Activate Shiro Authentication
After disabling anonymous access, an authentication mechanism is required to permit access to authorized users. Apache Zeppelin employs Apache Shiro for this purpose. Start by copying the Shiro configuration template:
sudo cp conf/shiro.ini.template conf/shiro.ini
Then open the Shiro configuration file for editing:
sudo nano conf/shiro.ini
Inside the file, locate the following block under the [users]
section:
[users]
admin = password1, admin
user1 = password2, role1, role2
user2 = password3, role3
user3 = password4, role2
This section defines user credentials, including usernames, passwords, and assigned roles. For this setup, we will only use admin
and user1
. Modify their passwords to more secure alternatives, and disable the other users by commenting them out.
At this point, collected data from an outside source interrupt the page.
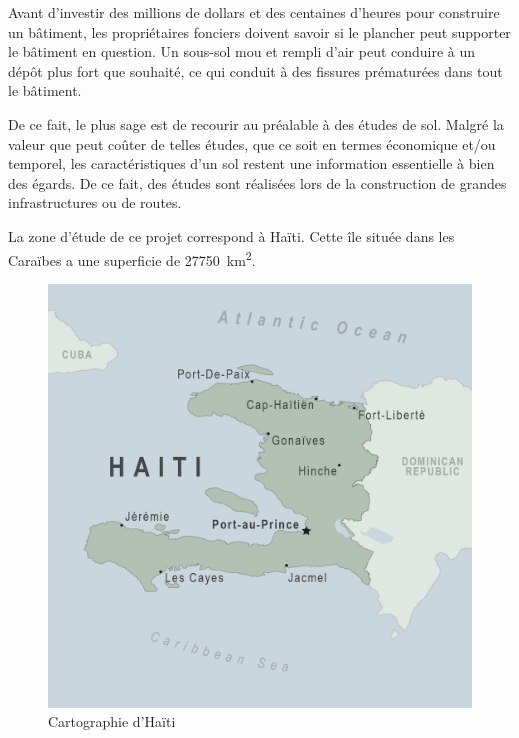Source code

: \par
Avant d’investir des millions de dollars et des centaines d’heures pour 
construire un bâtiment, les propriétaires fonciers doivent savoir si le 
plancher peut supporter le bâtiment en question. Un sous-sol mou et 
rempli d'air peut conduire à un dépôt plus fort que souhaité, ce qui 
conduit à des fissures prématurées dans tout le bâtiment.
\par
De ce fait, le plus sage est de recourir au préalable à des études de sol.   
Malgré la valeur que peut coûter de telles études, que ce soit en termes
économique et/ou temporel, les caractéristiques d’un sol restent une
information essentielle à bien des égards. De ce fait, des études sont 
réalisées lors de la construction de grandes infrastructures ou de routes. 
\par 
La zone d'étude de ce projet correspond à Haïti. 
Cette île située dans les Caraïbes a une superficie de  \SI{27750}{\kilo\metre\squared}.
\begin{figure}
    \centering
    \includegraphics[width=1\textwidth]{map-haiti.png}
    \caption{Cartographie d'Haïti}
\end{figure}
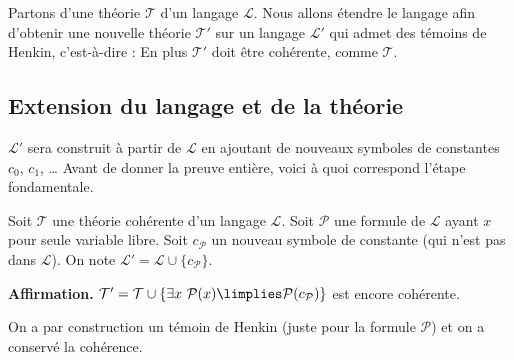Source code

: \documentclass[11pt,class=report,crop=false]{standalone}
\begin{document}
Partons d'une théorie $\mathcal{T}$ d'un langage $\mathcal{L}$. Nous allons étendre le langage afin d'obtenir une nouvelle théorie $\mathcal{T}'$ sur un langage $\mathcal{L}'$ qui admet des témoins de Henkin, c'est-à-dire :
 En plus $\mathcal{T}'$ doit être cohérente, comme $\mathcal{T}$.

\subsection{Extension du langage et de la théorie}

$\mathcal{L}'$ sera construit à partir de $\mathcal{L}$ en ajoutant de nouveaux symboles de constantes $c_0$, $c_1$, \ldots{}
Avant de donner la preuve entière, voici à quoi correspond l'étape fondamentale.


Soit $\mathcal{T}$ une théorie cohérente d'un langage $\mathcal{L}$. Soit $\mathcal{P}$ une formule de $\mathcal{L}$ ayant $x$ pour seule variable libre. Soit $c_{\mathcal{P}}$ un nouveau symbole de constante (qui n'est pas dans $\mathcal{L}$). On note $\mathcal{L}' = \mathcal{L} \cup \{c_{\mathcal{P}}\}$.

\medskip

\textbf{Affirmation.} $\mathcal{T}' = \mathcal{T} \cup \{\exists x\ \mathcal{P}(x) \limplies \mathcal{P}(c_{\mathcal{P}})\}$ est encore cohérente.

On a par construction un témoin de Henkin (juste pour la formule $\mathcal{P}$) et on a conservé la cohérence.
\end{document}
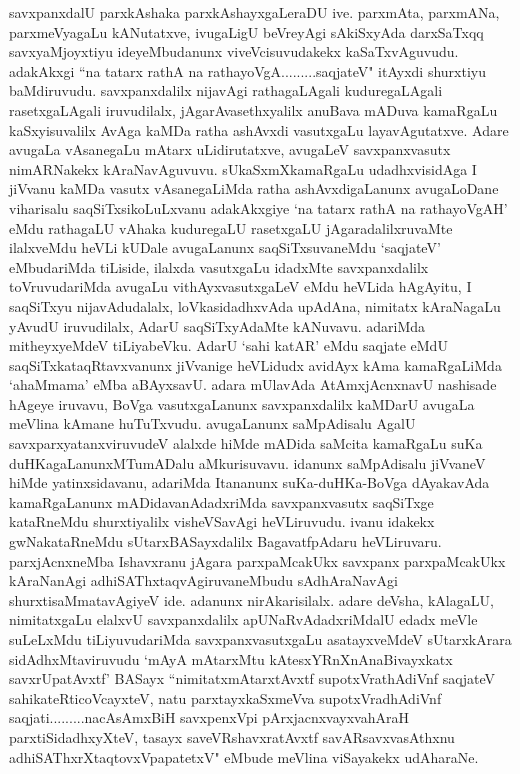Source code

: \begin{artha}
savxpanxdalU parxkAshaka parxkAshayxgaLeraDU ive. parxmAta, parxmANa, parxmeVyagaLu kANutatxve, ivugaLigU beVreyAgi sAkiSxyAda darxSaTxqq savxyaMjoyxtiyu ideyeMbudanunx viveVcisuvudakekx kaSaTxvAguvudu. adakAkxgi ``na tatarx rathA na rathayoVgA.........saqjateV" itAyxdi shurxtiyu baMdiruvudu. savxpanxdalilx nijavAgi rathagaLAgali kuduregaLAgali rasetxgaLAgali iruvudilalx, jAgarAvasethxyalilx anuBava mADuva kamaRgaLu kaSxyisuvalilx AvAga kaMDa ratha ashAvxdi vasutxgaLu layavAgutatxve. Adare avugaLa vAsanegaLu mAtarx uLidirutatxve, avugaLeV savxpanxvasutx nimARNakekx kAraNavAguvuvu. sUkaSxmXkamaRgaLu udadhxvisidAga I jiVvanu kaMDa vasutx vAsanegaLiMda ratha ashAvxdigaLanunx avugaLoDane viharisalu saqSiTxsikoLuLxvanu adakAkxgiye `na tatarx rathA na rathayoVgAH' eMdu rathagaLU vAhaka kuduregaLU rasetxgaLU jAgaradalilxruvaMte ilalxveMdu heVLi kUDale avugaLanunx saqSiTxsuvaneMdu `saqjateV' eMbudariMda tiLiside, ilalxda vasutxgaLu idadxMte savxpanxdalilx toVruvudariMda avugaLu vithAyxvasutxgaLeV eMdu heVLida hAgAyitu, I saqSiTxyu nijavAdudalalx, loVkasidadhxvAda upAdAna, nimitatx kAraNagaLu yAvudU iruvudilalx, AdarU saqSiTxyAdaMte kANuvavu. adariMda mitheyxyeMdeV tiLiyabeVku. AdarU `sahi katAR' eMdu saqjate eMdU saqSiTxkataqRtavxvanunx jiVvanige heVLidudx avidAyx kAma kamaRgaLiMda `ahaMmama' eMba aBAyxsavU. adara mUlavAda AtAmxjAcnxnavU nashisade hAgeye iruvavu, BoVga vasutxgaLanunx savxpanxdalilx kaMDarU avugaLa meVlina kAmane huTuTxvudu. avugaLanunx saMpAdisalu AgalU savxparxyatanxviruvudeV alalxde hiMde mADida saMcita kamaRgaLu suKa duHKagaLanunxMTumADalu aMkurisuvavu. idanunx saMpAdisalu jiVvaneV hiMde yatinxsidavanu, adariMda Itananunx suKa-duHKa-BoVga dAyakavAda kamaRgaLanunx mADidavanAdadxriMda savxpanxvasutx saqSiTxge kataRneMdu shurxtiyalilx visheVSavAgi heVLiruvudu. ivanu idakekx gwNakataRneMdu sUtarxBASayxdalilx BagavatfpAdaru heVLiruvaru. parxjAcnxneMba Ishavxranu jAgara parxpaMcakUkx savxpanx parxpaMcakUkx kAraNanAgi adhiSAThxtaqvAgiruvaneMbudu sAdhAraNavAgi shurxtisaMmatavAgiyeV ide. adanunx nirAkarisilalx. adare deVsha, kAlagaLU, nimitatxgaLu elalxvU savxpanxdalilx apUNaRvAdadxriMdalU edadx meVle suLeLxMdu tiLiyuvudariMda savxpanxvasutxgaLu asatayxveMdeV sUtarxkArara sidAdhxMtaviruvudu `mAyA mAtarxMtu kAtesxYRnXnAnaBivayxkatx savxrUpatAvxtf' BASayx ``nimitatxmAtarxtAvxtf supotxVrathAdiVnf saqjateV sahikateRticoVcayxteV, natu parxtayxkaSxmeVva supotxVradhAdiVnf saqjati.........nacAsAmxBiH savxpenxV\s pi pArxjacnxvayxvahAraH parxtiSidadhxyXteV, tasayx saveVRshavxratAvxtf savARsavxvasAthxnu adhiSAThxrXtaqtovxVpapatetxV"  eMbude meVlina viSayakekx udAharaNe.
\end{artha}%

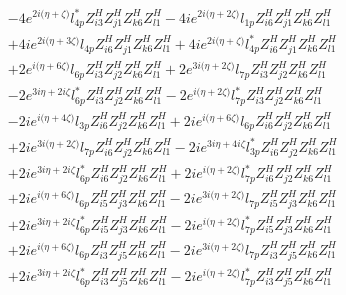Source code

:\begin{align}
 &-4 e^{2 i \Big(\eta +\zeta \Big)} l_{4p}^* Z_{{i 3}}^{H} Z_{{j 1}}^{H} Z_{{k 6}}^{H} Z_{{l 1}}^{H} -4 i e^{2 i \Big(\eta +2 \zeta \Big)} l_{1p} Z_{{i 6}}^{H} Z_{{j 1}}^{H} Z_{{k 6}}^{H} Z_{{l 1}}^{H} \nonumber \\ 
 &+4 i e^{2 i \Big(\eta +3 \zeta \Big)} l_{4p} Z_{{i 6}}^{H} Z_{{j 1}}^{H} Z_{{k 6}}^{H} Z_{{l 1}}^{H} +4 i e^{2 i \Big(\eta +\zeta \Big)} l_{4p}^* Z_{{i 6}}^{H} Z_{{j 1}}^{H} Z_{{k 6}}^{H} Z_{{l 1}}^{H} \nonumber \\ 
 &+2 e^{i \Big(\eta +6 \zeta \Big)} l_{6p} Z_{{i 3}}^{H} Z_{{j 2}}^{H} Z_{{k 6}}^{H} Z_{{l 1}}^{H} +2 e^{3 i \Big(\eta +2 \zeta \Big)} l_{7p} Z_{{i 3}}^{H} Z_{{j 2}}^{H} Z_{{k 6}}^{H} Z_{{l 1}}^{H} \nonumber \\ 
 &-2 e^{3 i \eta +2 i \zeta } l_{6p}^* Z_{{i 3}}^{H} Z_{{j 2}}^{H} Z_{{k 6}}^{H} Z_{{l 1}}^{H} -2 e^{i \Big(\eta +2 \zeta \Big)} l_{7p}^* Z_{{i 3}}^{H} Z_{{j 2}}^{H} Z_{{k 6}}^{H} Z_{{l 1}}^{H} \nonumber \\ 
 &-2 i e^{i \Big(\eta +4 \zeta \Big)} l_{3p} Z_{{i 6}}^{H} Z_{{j 2}}^{H} Z_{{k 6}}^{H} Z_{{l 1}}^{H} +2 i e^{i \Big(\eta +6 \zeta \Big)} l_{6p} Z_{{i 6}}^{H} Z_{{j 2}}^{H} Z_{{k 6}}^{H} Z_{{l 1}}^{H} \nonumber \\ 
 &+2 i e^{3 i \Big(\eta +2 \zeta \Big)} l_{7p} Z_{{i 6}}^{H} Z_{{j 2}}^{H} Z_{{k 6}}^{H} Z_{{l 1}}^{H} -2 i e^{3 i \eta +4 i \zeta } l_{3p}^* Z_{{i 6}}^{H} Z_{{j 2}}^{H} Z_{{k 6}}^{H} Z_{{l 1}}^{H} \nonumber \\ 
 &+2 i e^{3 i \eta +2 i \zeta } l_{6p}^* Z_{{i 6}}^{H} Z_{{j 2}}^{H} Z_{{k 6}}^{H} Z_{{l 1}}^{H} +2 i e^{i \Big(\eta +2 \zeta \Big)} l_{7p}^* Z_{{i 6}}^{H} Z_{{j 2}}^{H} Z_{{k 6}}^{H} Z_{{l 1}}^{H} \nonumber \\ 
 &+2 i e^{i \Big(\eta +6 \zeta \Big)} l_{6p} Z_{{i 5}}^{H} Z_{{j 3}}^{H} Z_{{k 6}}^{H} Z_{{l 1}}^{H} -2 i e^{3 i \Big(\eta +2 \zeta \Big)} l_{7p} Z_{{i 5}}^{H} Z_{{j 3}}^{H} Z_{{k 6}}^{H} Z_{{l 1}}^{H} \nonumber \\ 
 &+2 i e^{3 i \eta +2 i \zeta } l_{6p}^* Z_{{i 5}}^{H} Z_{{j 3}}^{H} Z_{{k 6}}^{H} Z_{{l 1}}^{H} -2 i e^{i \Big(\eta +2 \zeta \Big)} l_{7p}^* Z_{{i 5}}^{H} Z_{{j 3}}^{H} Z_{{k 6}}^{H} Z_{{l 1}}^{H} \nonumber \\ 
 &+2 i e^{i \Big(\eta +6 \zeta \Big)} l_{6p} Z_{{i 3}}^{H} Z_{{j 5}}^{H} Z_{{k 6}}^{H} Z_{{l 1}}^{H} -2 i e^{3 i \Big(\eta +2 \zeta \Big)} l_{7p} Z_{{i 3}}^{H} Z_{{j 5}}^{H} Z_{{k 6}}^{H} Z_{{l 1}}^{H} \nonumber \\ 
 &+2 i e^{3 i \eta +2 i \zeta } l_{6p}^* Z_{{i 3}}^{H} Z_{{j 5}}^{H} Z_{{k 6}}^{H} Z_{{l 1}}^{H} -2 i e^{i \Big(\eta +2 \zeta \Big)} l_{7p}^* Z_{{i 3}}^{H} Z_{{j 5}}^{H} Z_{{k 6}}^{H} Z_{{l 1}}^{H} \nonumber \\ 

\end{align}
You are also free to customize usernames and roles. For a detailed understanding, refer to the Shiro authorization guide.
After making the necessary changes, the updated section should look like this:
[users]
admin = StrongPassword, admin
user1 = UserPassword, role1, role2
# user2 = password3, role3
# user3 = password4, role2
Finally, restart the Zeppelin service to apply the new authentication settings:
sudo systemctl restart zeppelin
After restarting, authentication will be active, and users will be prompted to log in using the credentials configured in the shiro.ini
file.
Conclusion
With the above steps completed, Apache Zeppelin is now installed, secured, and configured to run as a service with proper authentication. You’ve disabled anonymous access, implemented Shiro-based user management, and ensured that Zeppelin starts automatically on system boot. From here, you can proceed with additional configurations, such as integrating Nginx as a reverse proxy or connecting Zeppelin with data processing backends like Apache Spark or Elasticsearch. This setup forms a solid foundation for building interactive, collaborative data analytics workflows on your CentOS 7 server.